Arts & Entertainment

'A Chorus Line,' 'The Sting' composer Marvin Hamlisch dies at 68 in Los Angeles

Marvin Hamilsch performs on stage at the 2009 New York Philharmonic Spring Gala at Avery Fisher Hall on April 20, 2009 in New York City.
Marvin Hamilsch performs on stage at the 2009 New York Philharmonic Spring Gala at Avery Fisher Hall on April 20, 2009 in New York City.
Gary Gershoff/Getty Images

Listen to story

Download this story 1MB

Composer Marvin Hamlisch, who composed the scores for dozens of movies including "The Sting" and won a Tony for the 1975 musical "A Chorus Line," has died in Los Angeles. He was 68.

Family spokesman Jason Lee said Hamlisch died Monday after a brief illness.

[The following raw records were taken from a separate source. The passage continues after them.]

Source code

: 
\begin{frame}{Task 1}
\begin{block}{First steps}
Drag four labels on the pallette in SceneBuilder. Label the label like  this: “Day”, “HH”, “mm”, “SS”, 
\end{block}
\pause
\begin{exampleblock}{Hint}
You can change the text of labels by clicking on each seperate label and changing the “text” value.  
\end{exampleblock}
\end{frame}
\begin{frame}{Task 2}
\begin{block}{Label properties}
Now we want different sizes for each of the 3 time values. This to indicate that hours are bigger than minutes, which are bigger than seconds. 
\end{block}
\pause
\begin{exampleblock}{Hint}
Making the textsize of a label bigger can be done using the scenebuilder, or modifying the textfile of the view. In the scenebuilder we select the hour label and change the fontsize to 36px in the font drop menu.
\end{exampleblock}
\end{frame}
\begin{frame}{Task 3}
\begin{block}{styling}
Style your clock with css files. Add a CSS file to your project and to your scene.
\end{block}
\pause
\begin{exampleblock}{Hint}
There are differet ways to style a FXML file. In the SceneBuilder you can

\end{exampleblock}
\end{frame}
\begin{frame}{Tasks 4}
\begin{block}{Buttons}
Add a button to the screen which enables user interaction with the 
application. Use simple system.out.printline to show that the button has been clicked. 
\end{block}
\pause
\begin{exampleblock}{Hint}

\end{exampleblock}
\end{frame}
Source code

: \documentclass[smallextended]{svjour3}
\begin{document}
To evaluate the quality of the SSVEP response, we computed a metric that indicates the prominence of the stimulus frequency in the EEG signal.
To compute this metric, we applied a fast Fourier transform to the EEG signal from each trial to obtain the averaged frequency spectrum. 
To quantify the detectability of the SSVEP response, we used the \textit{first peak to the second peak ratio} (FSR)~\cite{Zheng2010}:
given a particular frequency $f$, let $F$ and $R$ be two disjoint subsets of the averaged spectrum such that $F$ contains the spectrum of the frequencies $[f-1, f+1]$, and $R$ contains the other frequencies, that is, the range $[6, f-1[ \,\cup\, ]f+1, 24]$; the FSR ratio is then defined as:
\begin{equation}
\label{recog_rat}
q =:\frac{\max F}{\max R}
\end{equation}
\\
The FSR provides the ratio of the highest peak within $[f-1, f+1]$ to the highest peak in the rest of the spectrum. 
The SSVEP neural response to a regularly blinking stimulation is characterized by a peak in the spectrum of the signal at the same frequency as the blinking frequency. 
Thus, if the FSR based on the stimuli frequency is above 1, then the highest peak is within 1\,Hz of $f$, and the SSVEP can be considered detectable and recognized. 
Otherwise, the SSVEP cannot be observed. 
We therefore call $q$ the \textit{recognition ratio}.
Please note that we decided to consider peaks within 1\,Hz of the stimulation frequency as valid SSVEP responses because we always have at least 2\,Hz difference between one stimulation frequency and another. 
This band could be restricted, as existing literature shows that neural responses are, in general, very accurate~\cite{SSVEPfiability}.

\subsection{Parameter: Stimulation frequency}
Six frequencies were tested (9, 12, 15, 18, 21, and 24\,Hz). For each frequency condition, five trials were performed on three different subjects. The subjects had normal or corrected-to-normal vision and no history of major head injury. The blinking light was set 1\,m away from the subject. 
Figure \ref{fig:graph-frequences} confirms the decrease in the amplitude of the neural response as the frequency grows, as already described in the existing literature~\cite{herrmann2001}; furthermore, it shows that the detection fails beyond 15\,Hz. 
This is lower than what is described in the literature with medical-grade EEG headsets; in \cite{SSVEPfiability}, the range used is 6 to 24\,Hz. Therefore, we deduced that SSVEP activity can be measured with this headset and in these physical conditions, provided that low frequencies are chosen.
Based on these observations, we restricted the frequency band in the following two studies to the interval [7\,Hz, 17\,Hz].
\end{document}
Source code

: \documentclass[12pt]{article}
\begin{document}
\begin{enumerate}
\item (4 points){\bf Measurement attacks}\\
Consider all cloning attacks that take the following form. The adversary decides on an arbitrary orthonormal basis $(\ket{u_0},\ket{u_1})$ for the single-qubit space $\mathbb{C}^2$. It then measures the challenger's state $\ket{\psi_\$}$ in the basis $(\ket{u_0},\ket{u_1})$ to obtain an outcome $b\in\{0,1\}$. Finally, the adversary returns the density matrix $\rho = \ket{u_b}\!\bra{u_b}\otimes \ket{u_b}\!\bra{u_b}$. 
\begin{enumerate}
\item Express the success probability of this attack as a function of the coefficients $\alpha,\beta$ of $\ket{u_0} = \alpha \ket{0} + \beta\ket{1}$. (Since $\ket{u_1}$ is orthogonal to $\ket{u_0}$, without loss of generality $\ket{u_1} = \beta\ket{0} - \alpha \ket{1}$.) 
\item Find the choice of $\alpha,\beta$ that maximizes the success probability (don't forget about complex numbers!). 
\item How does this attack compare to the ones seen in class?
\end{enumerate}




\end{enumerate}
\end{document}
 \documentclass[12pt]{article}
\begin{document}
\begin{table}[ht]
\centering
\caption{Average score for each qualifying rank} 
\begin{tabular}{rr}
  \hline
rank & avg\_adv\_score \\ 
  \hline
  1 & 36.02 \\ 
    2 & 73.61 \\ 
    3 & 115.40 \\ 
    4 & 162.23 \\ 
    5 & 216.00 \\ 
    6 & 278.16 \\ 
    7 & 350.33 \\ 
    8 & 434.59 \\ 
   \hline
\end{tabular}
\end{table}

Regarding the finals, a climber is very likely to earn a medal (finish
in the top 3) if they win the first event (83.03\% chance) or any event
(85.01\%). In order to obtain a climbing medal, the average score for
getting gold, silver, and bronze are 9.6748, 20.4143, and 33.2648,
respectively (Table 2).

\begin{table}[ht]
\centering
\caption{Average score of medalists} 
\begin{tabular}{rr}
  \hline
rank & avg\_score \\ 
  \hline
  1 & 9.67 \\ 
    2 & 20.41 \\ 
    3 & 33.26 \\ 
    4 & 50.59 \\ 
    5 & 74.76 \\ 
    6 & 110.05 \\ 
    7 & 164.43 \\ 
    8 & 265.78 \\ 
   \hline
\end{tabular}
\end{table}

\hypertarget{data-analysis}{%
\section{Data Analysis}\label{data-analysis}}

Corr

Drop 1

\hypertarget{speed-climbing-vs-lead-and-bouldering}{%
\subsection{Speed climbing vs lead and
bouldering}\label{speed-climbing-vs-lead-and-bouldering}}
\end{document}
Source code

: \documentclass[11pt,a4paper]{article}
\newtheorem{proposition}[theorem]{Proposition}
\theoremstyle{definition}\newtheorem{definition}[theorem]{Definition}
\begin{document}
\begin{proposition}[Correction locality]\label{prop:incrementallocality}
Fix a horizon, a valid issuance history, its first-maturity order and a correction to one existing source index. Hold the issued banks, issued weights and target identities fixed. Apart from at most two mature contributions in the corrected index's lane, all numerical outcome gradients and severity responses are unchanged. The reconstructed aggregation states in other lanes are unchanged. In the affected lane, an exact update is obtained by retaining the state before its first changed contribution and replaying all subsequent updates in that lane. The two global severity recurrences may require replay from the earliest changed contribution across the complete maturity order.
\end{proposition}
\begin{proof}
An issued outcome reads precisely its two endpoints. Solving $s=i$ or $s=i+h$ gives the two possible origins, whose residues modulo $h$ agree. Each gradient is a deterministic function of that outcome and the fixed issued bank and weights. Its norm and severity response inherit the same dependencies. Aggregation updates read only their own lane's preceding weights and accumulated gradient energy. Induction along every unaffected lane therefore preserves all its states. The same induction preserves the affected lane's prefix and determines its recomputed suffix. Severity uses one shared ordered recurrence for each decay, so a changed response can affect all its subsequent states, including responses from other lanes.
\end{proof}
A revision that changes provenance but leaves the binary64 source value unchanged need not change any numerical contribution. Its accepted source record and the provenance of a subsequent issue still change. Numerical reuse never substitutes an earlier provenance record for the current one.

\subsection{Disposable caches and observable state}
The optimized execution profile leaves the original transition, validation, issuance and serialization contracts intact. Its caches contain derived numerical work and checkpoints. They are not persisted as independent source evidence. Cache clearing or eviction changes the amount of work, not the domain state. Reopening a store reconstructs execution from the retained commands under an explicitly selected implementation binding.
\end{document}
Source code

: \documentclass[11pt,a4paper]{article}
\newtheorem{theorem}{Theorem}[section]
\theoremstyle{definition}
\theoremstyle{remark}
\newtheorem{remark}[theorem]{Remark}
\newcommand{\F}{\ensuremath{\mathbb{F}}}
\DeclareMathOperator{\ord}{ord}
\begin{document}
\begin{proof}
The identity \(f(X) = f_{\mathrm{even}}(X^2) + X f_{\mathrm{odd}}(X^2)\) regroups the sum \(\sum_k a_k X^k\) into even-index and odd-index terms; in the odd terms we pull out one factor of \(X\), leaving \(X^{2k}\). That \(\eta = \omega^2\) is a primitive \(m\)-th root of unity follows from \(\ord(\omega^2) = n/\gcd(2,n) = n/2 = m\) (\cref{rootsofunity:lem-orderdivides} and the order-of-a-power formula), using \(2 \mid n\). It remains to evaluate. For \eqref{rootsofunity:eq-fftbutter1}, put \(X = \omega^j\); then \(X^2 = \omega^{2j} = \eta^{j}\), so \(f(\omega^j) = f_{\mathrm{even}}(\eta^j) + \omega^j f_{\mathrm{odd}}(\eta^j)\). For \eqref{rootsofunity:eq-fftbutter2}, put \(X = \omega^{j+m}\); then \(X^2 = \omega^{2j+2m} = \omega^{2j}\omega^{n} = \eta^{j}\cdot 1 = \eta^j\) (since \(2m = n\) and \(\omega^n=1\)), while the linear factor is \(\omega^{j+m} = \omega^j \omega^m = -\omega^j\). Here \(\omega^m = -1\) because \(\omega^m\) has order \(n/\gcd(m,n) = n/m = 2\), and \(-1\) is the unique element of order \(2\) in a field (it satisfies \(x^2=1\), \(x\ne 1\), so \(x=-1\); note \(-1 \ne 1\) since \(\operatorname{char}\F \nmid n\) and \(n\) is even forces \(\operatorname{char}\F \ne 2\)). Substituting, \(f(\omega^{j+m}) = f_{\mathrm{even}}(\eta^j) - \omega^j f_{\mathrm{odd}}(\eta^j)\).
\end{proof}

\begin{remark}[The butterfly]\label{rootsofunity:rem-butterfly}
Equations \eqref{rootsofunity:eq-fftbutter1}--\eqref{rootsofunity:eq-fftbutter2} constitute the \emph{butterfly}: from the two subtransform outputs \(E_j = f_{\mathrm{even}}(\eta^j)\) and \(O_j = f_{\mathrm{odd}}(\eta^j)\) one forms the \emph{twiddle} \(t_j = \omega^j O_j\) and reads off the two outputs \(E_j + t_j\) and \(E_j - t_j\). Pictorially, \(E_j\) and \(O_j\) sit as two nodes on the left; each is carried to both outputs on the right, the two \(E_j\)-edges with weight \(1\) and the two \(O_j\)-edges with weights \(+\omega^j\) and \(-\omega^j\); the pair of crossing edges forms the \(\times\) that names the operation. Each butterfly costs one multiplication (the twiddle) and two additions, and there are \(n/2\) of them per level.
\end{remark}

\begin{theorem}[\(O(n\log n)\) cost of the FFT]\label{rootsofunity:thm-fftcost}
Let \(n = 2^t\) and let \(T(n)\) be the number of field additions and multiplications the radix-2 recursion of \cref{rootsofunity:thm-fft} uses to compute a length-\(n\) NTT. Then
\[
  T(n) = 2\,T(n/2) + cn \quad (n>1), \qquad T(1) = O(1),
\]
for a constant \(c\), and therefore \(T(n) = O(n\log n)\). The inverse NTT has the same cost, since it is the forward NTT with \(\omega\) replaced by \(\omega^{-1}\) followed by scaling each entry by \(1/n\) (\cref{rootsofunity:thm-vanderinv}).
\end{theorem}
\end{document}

Other details aren't being released.

Throughout his career, Hamlisch composed, conducted and arranged music for productions from Hollywood to Broadway.

Hamlisch managed to rake in every major award during his career, including three Academy Awards, four Emmys, a Tony, four Grammys and three Golden Globes.

Hamlisch spoke with KPCC's Larry Mantle a couple months ago about his role conducting the Pasadena Pops Orchestra.

“I think when you’re multi — what do you call it? Talented, or multi-whatever — you just do a lot of different things, you can get criticized easily for doing too much, but on the other hand, I gotta live with myself, and I don’t want to have too much down time,” Hamlisch said.

Hamlisch had a full summer conducting the Pasadena Pops in 2011 and had conducted two concerts this year, Pasadena Symphony Association CEO Paul Zdunek said. Zdunek shared his thoughts with KPCC.

His music colored some of film and Broadway's most important works.

"Songs like 'The Way We Were' would bring tears to people when he started tinkling on the ivories at an event or at our concerts," Zdunek said.

Hamlisch composed more than 40 film scores, including "Sophie's Choice," ''Ordinary People" and "Take the Money and Run." He won his third Oscar for his adaptation of Scott Joplin's music for "The Sting." On Broadway, Hamlisch received the Pulitzer Prize for long-running favorite "The Chorus Line" and wrote "The Goodbye Girl" and "Sweet Smell of Success." A news release from his publicist said he was scheduled to fly to Nashville, Tenn., this week to see a production of his hit musical, "The Nutty Professor."

Zdunek said Hamlisch was special. "He was genuine. Especially an entertainer of his stature, all of his experience and all of his talent ... he was still incredibly grounded. That was one of the big surprises, to know how much of a teddy bear he was, really. Just a genuine human being who cared about, truly, the American songbook and delivering that to the future."

"Marvin was definitely a workaholic and a perfectionist," Zdunek said. "So you put an incredible talent with workaholic and perfectionism, and you get a person who just defied description."

Hamlisch earned his place in American culture through his music, but he also had a place in popular culture. Known for his nerdy look, complete with thick eyeglasses, that image was sealed on NBC's "Saturday Night Live" during Gilda Radner's "Nerd" sketches. Radner, playing Lisa Loopner, would swoon over Hamlisch.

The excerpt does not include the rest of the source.